E quando un settore cresce rapidamente all’ombra della finanza tradizionale, con valutazioni interne e catene di fondi che investono in altri fondi, è legittimo chiedersi se non si stia accumulando rischio in modo poco visibile.

In alcuni casi, strumenti “semi-liquidi” offrono finestre di rimborso periodiche che, se messe alla prova da richieste massicce, potrebbero rivelarsi insostenibili.

In altri, asset illiquidi o problematici vengono ricollocati all’interno di nuovi veicoli, magari con etichette molto accattivanti.

Non si tratta di allarmismo: si tratta di osservare ciò che sta accadendo con lucidità.

Allora, come orientarsi?

La risposta, per me, è sempre la stessa: trasparenza, consapevolezza, consulenza indipendente.

Prima di investire, è fondamentale comprendere:

  • chi gestisce il fondo e con quale track record;
  • quali sono gli asset sottostanti, in quali settori, con quali rischi e quale leva finanziaria;
  • come funziona la struttura dei costi e in che modo gli incentivi del gestore sono allineati all’investitore;
  • quale quota del proprio patrimonio si può ragionevolmente destinare a strumenti illiquidi;
  • se l’orizzonte temporale personale è compatibile con quello dello strumento.

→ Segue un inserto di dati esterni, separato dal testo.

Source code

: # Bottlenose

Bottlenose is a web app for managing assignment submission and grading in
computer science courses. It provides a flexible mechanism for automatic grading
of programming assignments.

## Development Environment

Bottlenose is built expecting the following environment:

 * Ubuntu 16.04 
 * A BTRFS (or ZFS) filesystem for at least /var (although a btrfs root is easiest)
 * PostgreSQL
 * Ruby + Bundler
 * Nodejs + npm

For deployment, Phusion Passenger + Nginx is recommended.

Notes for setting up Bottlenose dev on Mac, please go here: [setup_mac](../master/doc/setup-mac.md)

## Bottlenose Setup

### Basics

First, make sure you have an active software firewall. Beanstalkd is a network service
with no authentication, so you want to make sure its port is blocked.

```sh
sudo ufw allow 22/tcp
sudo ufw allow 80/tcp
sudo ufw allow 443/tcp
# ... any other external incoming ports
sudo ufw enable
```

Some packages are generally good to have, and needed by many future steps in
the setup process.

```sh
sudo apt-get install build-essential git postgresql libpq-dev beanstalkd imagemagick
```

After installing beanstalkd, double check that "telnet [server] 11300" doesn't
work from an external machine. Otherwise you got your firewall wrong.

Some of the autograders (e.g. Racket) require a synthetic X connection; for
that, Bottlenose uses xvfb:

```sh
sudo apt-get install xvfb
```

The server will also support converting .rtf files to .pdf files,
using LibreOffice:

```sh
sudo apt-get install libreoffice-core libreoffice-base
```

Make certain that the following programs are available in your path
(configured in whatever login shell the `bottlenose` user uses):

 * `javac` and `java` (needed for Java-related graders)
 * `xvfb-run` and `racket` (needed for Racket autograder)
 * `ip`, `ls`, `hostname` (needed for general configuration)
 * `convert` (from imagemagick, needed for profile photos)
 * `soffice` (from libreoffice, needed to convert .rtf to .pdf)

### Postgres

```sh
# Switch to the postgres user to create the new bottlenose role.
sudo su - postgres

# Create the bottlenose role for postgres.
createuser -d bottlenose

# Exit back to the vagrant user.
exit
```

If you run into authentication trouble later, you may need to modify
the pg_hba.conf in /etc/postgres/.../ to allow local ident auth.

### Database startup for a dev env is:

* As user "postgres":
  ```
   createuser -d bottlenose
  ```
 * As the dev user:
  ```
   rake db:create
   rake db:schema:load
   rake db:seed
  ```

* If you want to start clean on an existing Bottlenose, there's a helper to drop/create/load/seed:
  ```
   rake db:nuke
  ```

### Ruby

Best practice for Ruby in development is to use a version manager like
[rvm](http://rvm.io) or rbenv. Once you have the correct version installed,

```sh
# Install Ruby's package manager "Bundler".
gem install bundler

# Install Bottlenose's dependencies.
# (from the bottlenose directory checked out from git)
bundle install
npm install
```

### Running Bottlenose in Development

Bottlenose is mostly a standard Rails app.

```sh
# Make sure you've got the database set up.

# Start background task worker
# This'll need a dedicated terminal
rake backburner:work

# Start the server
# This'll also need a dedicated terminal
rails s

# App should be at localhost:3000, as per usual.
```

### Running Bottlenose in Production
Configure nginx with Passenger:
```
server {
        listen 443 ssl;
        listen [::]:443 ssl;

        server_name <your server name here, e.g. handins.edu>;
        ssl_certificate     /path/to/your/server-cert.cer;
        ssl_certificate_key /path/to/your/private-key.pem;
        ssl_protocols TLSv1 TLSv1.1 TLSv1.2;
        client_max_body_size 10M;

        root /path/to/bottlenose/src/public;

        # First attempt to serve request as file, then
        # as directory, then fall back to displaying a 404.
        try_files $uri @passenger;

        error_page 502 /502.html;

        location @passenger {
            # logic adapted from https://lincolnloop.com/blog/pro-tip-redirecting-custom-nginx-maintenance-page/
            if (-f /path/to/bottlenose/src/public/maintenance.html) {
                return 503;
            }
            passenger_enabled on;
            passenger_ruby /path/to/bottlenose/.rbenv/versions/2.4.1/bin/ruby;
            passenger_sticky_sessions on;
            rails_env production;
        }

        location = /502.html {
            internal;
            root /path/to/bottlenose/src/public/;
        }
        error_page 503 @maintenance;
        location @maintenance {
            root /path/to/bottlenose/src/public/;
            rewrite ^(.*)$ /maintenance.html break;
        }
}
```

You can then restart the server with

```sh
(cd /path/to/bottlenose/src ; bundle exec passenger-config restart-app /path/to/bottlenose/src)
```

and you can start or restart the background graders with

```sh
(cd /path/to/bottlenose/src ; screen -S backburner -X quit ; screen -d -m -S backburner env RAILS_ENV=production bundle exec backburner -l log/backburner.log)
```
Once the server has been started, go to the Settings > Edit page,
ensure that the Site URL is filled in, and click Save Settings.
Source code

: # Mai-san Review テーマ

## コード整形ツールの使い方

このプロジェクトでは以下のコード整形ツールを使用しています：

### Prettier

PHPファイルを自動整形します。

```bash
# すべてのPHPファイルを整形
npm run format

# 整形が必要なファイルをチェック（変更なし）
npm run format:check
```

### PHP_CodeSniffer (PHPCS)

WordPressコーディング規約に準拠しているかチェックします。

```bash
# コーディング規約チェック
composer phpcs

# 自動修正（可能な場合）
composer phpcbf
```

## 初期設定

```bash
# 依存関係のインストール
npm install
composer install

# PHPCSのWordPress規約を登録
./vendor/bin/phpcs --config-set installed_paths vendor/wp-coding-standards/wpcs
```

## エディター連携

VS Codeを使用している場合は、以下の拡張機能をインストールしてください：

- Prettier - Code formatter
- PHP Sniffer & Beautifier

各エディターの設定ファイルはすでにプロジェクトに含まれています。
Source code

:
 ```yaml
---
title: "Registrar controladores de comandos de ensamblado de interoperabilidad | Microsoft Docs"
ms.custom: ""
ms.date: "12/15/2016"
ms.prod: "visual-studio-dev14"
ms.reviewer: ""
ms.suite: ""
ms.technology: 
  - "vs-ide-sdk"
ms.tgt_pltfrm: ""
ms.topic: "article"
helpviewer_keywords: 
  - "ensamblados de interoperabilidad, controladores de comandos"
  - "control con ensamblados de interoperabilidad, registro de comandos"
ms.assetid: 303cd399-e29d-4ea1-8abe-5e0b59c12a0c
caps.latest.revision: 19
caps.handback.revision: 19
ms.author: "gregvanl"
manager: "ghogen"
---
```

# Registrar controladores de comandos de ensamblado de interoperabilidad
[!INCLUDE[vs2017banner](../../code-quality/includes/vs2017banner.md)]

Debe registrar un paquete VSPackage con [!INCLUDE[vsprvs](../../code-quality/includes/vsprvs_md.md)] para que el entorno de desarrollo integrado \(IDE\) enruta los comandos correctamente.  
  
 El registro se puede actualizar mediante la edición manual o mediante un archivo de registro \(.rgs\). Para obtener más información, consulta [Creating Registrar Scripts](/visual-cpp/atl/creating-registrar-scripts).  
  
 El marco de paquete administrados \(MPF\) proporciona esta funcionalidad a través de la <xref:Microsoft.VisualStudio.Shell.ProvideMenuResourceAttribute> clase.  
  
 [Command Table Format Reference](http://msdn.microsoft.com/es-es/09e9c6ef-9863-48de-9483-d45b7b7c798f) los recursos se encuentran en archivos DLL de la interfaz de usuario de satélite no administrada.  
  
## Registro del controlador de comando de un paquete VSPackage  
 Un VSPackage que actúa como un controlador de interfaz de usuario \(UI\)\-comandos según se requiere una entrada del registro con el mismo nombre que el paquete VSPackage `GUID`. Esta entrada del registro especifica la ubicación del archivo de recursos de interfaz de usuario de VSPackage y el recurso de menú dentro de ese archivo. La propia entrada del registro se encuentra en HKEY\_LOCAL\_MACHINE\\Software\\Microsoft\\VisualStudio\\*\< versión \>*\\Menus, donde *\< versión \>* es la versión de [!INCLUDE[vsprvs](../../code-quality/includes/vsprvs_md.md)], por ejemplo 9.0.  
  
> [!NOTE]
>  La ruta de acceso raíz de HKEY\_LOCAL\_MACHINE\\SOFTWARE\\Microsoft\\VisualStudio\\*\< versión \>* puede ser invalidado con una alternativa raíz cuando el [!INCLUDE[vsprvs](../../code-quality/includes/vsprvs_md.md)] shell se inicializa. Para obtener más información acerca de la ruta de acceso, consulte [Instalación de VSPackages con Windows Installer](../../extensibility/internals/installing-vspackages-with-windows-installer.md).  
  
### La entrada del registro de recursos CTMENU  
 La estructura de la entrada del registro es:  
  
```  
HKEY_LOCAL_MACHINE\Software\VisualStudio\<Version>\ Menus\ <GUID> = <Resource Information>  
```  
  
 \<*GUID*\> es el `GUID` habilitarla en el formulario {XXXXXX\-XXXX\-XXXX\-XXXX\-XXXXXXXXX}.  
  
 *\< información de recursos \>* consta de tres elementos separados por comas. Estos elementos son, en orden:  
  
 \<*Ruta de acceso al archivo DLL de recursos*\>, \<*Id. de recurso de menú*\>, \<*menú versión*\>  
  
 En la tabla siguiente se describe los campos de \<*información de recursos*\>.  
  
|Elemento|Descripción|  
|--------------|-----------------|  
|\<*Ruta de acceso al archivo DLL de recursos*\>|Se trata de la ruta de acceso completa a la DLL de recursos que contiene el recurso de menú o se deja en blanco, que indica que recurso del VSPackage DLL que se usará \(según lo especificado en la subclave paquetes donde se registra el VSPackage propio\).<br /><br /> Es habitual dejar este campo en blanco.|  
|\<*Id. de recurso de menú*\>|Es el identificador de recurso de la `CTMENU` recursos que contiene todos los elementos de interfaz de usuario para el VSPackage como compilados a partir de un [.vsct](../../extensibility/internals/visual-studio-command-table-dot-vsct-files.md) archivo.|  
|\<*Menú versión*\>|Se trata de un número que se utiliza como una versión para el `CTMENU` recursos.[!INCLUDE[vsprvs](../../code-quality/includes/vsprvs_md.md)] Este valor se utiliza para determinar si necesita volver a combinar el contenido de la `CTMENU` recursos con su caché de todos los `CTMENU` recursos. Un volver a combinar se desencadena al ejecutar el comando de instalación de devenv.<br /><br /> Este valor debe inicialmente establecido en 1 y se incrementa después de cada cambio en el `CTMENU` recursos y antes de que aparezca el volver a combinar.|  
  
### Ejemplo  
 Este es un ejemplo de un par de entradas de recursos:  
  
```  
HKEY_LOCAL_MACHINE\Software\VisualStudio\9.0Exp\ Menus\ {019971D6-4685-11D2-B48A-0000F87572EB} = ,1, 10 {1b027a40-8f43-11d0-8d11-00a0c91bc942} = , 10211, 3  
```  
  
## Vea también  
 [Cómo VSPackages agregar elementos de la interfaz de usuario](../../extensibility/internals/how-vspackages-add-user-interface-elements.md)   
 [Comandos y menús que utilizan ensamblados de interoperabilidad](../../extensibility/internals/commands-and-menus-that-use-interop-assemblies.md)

I private markets possono essere un tassello utile in un portafoglio solido, ben costruito e con obiettivi di lungo periodo.

Ma non sono, e non saranno mai, uno strumento adatto a chi cerca liquidità, semplicità o orizzonti brevi.

Conclusione

La crescente apertura dei private markets al retail rappresenta una svolta importante, e in alcuni casi positiva. Permette di finanziare imprese, infrastrutture, innovazione. Avvicina il risparmio privato all’economia reale.

Ma ogni innovazione porta con sé nuove responsabilità.

E la prima responsabilità è quella di capire. Capire cosa c’è dentro uno strumento. Capire quali rischi comporta. Capire come può reagire in condizioni di stress. Capire se davvero è coerente con i propri obiettivi.

Perché gli strumenti finanziari non sono “buoni” o “cattivi” in senso assoluto. Sono adatti o non adatti, compresi o non compresi, gestiti bene o gestiti male.

E il rischio più grande, oggi, non è investire nei private markets. È farlo senza consapevolezza.